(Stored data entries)
== Segment start ==

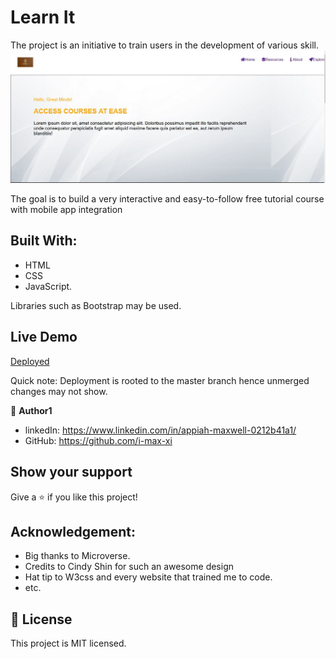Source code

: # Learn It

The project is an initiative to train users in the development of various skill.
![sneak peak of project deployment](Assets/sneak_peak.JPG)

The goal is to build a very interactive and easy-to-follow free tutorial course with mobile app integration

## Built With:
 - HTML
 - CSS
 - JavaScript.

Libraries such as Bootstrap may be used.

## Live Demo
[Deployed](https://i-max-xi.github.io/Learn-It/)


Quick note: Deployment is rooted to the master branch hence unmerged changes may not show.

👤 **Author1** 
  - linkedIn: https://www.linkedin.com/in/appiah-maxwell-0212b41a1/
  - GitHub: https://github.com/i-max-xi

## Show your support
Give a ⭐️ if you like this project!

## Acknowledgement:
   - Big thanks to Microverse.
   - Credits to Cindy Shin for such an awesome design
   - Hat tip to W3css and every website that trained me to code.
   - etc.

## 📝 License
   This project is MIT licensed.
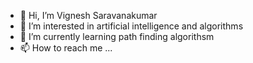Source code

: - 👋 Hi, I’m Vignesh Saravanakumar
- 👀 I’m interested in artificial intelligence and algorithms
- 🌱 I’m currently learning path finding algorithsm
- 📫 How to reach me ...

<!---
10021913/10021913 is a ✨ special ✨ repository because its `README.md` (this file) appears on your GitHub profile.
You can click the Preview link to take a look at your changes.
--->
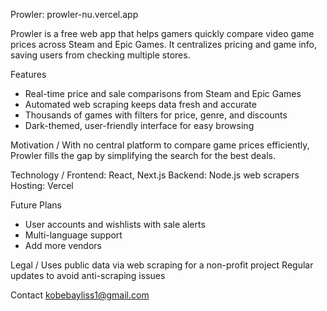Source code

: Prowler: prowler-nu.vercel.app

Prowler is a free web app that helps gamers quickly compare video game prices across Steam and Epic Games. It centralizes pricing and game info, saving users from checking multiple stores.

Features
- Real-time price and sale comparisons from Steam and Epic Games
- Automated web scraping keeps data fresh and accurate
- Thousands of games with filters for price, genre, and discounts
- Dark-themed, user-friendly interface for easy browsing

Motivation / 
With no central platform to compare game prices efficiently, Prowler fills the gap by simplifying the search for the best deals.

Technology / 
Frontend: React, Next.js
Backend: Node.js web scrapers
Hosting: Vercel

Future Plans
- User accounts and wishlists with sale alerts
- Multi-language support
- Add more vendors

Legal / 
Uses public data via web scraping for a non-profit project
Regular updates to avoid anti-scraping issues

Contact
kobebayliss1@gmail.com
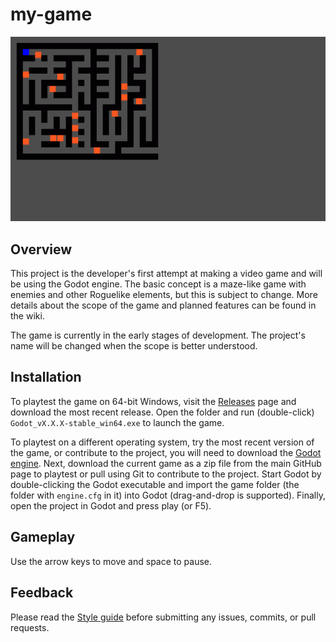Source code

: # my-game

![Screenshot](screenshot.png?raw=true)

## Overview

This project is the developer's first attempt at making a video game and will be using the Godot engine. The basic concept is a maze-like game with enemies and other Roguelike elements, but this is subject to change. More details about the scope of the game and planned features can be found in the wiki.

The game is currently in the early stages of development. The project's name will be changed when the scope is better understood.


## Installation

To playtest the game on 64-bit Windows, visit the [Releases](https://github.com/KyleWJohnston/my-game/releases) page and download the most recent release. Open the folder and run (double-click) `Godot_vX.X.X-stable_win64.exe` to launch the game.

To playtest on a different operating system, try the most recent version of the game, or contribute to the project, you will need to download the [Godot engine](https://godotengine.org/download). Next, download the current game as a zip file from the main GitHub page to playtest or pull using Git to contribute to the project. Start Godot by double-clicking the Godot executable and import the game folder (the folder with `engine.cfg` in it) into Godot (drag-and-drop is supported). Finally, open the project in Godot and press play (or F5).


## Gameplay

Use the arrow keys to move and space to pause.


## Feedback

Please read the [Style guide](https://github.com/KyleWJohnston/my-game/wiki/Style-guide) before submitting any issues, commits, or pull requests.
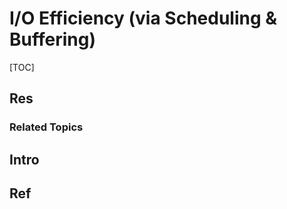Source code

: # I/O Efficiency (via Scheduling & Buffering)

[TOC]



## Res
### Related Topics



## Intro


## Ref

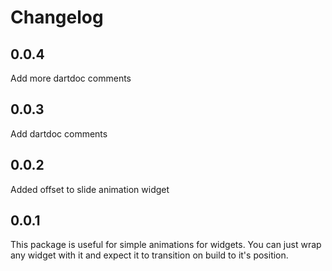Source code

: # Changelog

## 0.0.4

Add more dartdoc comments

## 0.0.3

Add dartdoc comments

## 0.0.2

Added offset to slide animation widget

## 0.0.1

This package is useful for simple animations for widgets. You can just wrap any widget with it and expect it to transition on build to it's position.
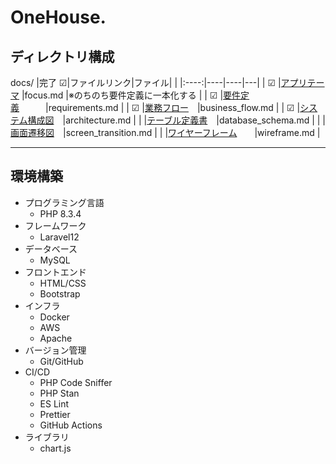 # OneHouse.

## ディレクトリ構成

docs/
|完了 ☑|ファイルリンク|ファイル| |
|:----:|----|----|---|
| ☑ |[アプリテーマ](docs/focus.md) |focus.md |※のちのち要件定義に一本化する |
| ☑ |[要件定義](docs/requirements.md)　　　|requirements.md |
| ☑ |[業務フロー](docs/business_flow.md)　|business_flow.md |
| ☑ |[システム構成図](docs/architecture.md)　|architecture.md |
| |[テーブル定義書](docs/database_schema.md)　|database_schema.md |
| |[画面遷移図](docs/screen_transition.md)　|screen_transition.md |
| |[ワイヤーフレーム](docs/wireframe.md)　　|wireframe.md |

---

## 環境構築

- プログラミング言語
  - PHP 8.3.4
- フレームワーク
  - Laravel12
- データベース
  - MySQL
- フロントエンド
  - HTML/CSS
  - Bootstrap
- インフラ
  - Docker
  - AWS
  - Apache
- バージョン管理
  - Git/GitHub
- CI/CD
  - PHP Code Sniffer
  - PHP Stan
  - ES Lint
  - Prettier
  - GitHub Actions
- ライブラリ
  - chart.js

== Segment end ==

WHAT THIS TASK INVOLVES
Output all of the entries verbatim, leaving out any images.

PROBLEM SOLUTION
Source code

: # Learn It

The project is an initiative to train users in the development of various skill.
![sneak peak of project deployment](Assets/sneak_peak.JPG)

The goal is to build a very interactive and easy-to-follow free tutorial course with mobile app integration

## Built With:
 - HTML
 - CSS
 - JavaScript.

Libraries such as Bootstrap may be used.

## Live Demo
[Deployed](https://i-max-xi.github.io/Learn-It/)


Quick note: Deployment is rooted to the master branch hence unmerged changes may not show.

👤 **Author1** 
  - linkedIn: https://www.linkedin.com/in/appiah-maxwell-0212b41a1/
  - GitHub: https://github.com/i-max-xi

## Show your support
Give a ⭐️ if you like this project!

## Acknowledgement:
   - Big thanks to Microverse.
   - Credits to Cindy Shin for such an awesome design
   - Hat tip to W3css and every website that trained me to code.
   - etc.

## 📝 License
   This project is MIT licensed.
Source code

: - 👋 Hi, I’m Vignesh Saravanakumar
- 👀 I’m interested in artificial intelligence and algorithms
- 🌱 I’m currently learning path finding algorithsm
- 📫 How to reach me ...

<!---
10021913/10021913 is a ✨ special ✨ repository because its `README.md` (this file) appears on your GitHub profile.
You can click the Preview link to take a look at your changes.
--->
Source code

: Prowler: prowler-nu.vercel.app

Prowler is a free web app that helps gamers quickly compare video game prices across Steam and Epic Games. It centralizes pricing and game info, saving users from checking multiple stores.

Features
- Real-time price and sale comparisons from Steam and Epic Games
- Automated web scraping keeps data fresh and accurate
- Thousands of games with filters for price, genre, and discounts
- Dark-themed, user-friendly interface for easy browsing

Motivation / 
With no central platform to compare game prices efficiently, Prowler fills the gap by simplifying the search for the best deals.

Technology / 
Frontend: React, Next.js
Backend: Node.js web scrapers
Hosting: Vercel

Future Plans
- User accounts and wishlists with sale alerts
- Multi-language support
- Add more vendors

Legal / 
Uses public data via web scraping for a non-profit project
Regular updates to avoid anti-scraping issues

Contact
kobebayliss1@gmail.com
Source code

: # my-game

![Screenshot](screenshot.png?raw=true)

## Overview

This project is the developer's first attempt at making a video game and will be using the Godot engine. The basic concept is a maze-like game with enemies and other Roguelike elements, but this is subject to change. More details about the scope of the game and planned features can be found in the wiki.

The game is currently in the early stages of development. The project's name will be changed when the scope is better understood.


## Installation

To playtest the game on 64-bit Windows, visit the [Releases](https://github.com/KyleWJohnston/my-game/releases) page and download the most recent release. Open the folder and run (double-click) `Godot_vX.X.X-stable_win64.exe` to launch the game.

To playtest on a different operating system, try the most recent version of the game, or contribute to the project, you will need to download the [Godot engine](https://godotengine.org/download). Next, download the current game as a zip file from the main GitHub page to playtest or pull using Git to contribute to the project. Start Godot by double-clicking the Godot executable and import the game folder (the folder with `engine.cfg` in it) into Godot (drag-and-drop is supported). Finally, open the project in Godot and press play (or F5).


## Gameplay

Use the arrow keys to move and space to pause.


## Feedback

Please read the [Style guide](https://github.com/KyleWJohnston/my-game/wiki/Style-guide) before submitting any issues, commits, or pull requests.
Source code

: # I/O Efficiency (via Scheduling & Buffering)

[TOC]



## Res
### Related Topics



## Intro


## Ref

Source code

: # Changelog

## 0.0.4

Add more dartdoc comments

## 0.0.3

Add dartdoc comments

## 0.0.2

Added offset to slide animation widget

## 0.0.1

This package is useful for simple animations for widgets. You can just wrap any widget with it and expect it to transition on build to it's position.
 # OneHouse.

## ディレクトリ構成

docs/
|完了 ☑|ファイルリンク|ファイル| |
|:----:|----|----|---|
| ☑ |[アプリテーマ](docs/focus.md) |focus.md |※のちのち要件定義に一本化する |
| ☑ |[要件定義](docs/requirements.md)　　　|requirements.md |
| ☑ |[業務フロー](docs/business_flow.md)　|business_flow.md |
| ☑ |[システム構成図](docs/architecture.md)　|architecture.md |
| |[テーブル定義書](docs/database_schema.md)　|database_schema.md |
| |[画面遷移図](docs/screen_transition.md)　|screen_transition.md |
| |[ワイヤーフレーム](docs/wireframe.md)　　|wireframe.md |

---

## 環境構築

- プログラミング言語
  - PHP 8.3.4
- フレームワーク
  - Laravel12
- データベース
  - MySQL
- フロントエンド
  - HTML/CSS
  - Bootstrap
- インフラ
  - Docker
  - AWS
  - Apache
- バージョン管理
  - Git/GitHub
- CI/CD
  - PHP Code Sniffer
  - PHP Stan
  - ES Lint
  - Prettier
  - GitHub Actions
- ライブラリ
  - chart.js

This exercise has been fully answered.